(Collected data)
___

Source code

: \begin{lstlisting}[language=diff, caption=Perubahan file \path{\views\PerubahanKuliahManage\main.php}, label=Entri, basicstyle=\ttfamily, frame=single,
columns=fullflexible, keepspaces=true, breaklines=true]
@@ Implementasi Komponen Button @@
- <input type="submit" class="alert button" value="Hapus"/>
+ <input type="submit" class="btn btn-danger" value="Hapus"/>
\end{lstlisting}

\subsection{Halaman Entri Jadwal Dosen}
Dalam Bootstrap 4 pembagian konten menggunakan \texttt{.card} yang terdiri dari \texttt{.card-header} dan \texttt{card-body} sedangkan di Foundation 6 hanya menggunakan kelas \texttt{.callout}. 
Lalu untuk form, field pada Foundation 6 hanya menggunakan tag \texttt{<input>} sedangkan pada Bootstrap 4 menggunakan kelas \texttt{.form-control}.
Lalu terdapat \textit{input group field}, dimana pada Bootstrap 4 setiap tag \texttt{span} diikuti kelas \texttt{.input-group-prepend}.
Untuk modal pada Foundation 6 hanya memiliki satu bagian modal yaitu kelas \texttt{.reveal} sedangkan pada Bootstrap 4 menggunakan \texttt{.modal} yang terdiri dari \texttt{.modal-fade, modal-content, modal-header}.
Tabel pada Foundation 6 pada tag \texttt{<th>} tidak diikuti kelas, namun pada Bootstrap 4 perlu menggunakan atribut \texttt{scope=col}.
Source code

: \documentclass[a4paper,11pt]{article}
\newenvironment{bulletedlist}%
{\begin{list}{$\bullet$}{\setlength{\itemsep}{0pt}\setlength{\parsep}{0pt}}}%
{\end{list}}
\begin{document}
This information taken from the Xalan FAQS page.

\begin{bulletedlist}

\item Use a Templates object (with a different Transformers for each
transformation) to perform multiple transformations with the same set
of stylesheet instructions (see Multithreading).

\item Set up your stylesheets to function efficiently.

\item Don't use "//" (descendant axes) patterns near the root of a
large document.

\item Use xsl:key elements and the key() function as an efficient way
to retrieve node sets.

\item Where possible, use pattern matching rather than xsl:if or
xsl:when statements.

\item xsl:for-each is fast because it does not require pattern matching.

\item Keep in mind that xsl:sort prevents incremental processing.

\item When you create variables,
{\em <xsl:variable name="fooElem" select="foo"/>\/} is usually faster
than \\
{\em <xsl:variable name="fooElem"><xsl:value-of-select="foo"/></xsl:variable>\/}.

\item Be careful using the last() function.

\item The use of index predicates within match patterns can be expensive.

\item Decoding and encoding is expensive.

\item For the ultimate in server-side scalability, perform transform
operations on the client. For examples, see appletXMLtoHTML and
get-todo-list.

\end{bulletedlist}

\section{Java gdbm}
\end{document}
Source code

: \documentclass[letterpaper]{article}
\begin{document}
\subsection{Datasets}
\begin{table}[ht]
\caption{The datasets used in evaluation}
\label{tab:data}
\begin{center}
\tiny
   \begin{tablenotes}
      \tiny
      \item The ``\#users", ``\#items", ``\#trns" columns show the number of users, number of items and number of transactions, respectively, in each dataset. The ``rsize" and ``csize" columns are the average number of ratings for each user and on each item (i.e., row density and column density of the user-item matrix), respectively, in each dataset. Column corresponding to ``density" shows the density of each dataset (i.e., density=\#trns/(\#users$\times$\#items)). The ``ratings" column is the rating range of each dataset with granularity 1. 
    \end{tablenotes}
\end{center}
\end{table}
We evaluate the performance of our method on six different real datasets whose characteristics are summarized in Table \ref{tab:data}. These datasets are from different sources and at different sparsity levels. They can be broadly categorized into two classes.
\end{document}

___

» Action item
Filter the records above for lines containing the word "select", and copy those lines.

» Output below
{\em <xsl:variable name="fooElem" select="foo"/>\/} is usually faster
{\em <xsl:variable name="fooElem"><xsl:value-of-select="foo"/></xsl:variable>\/}.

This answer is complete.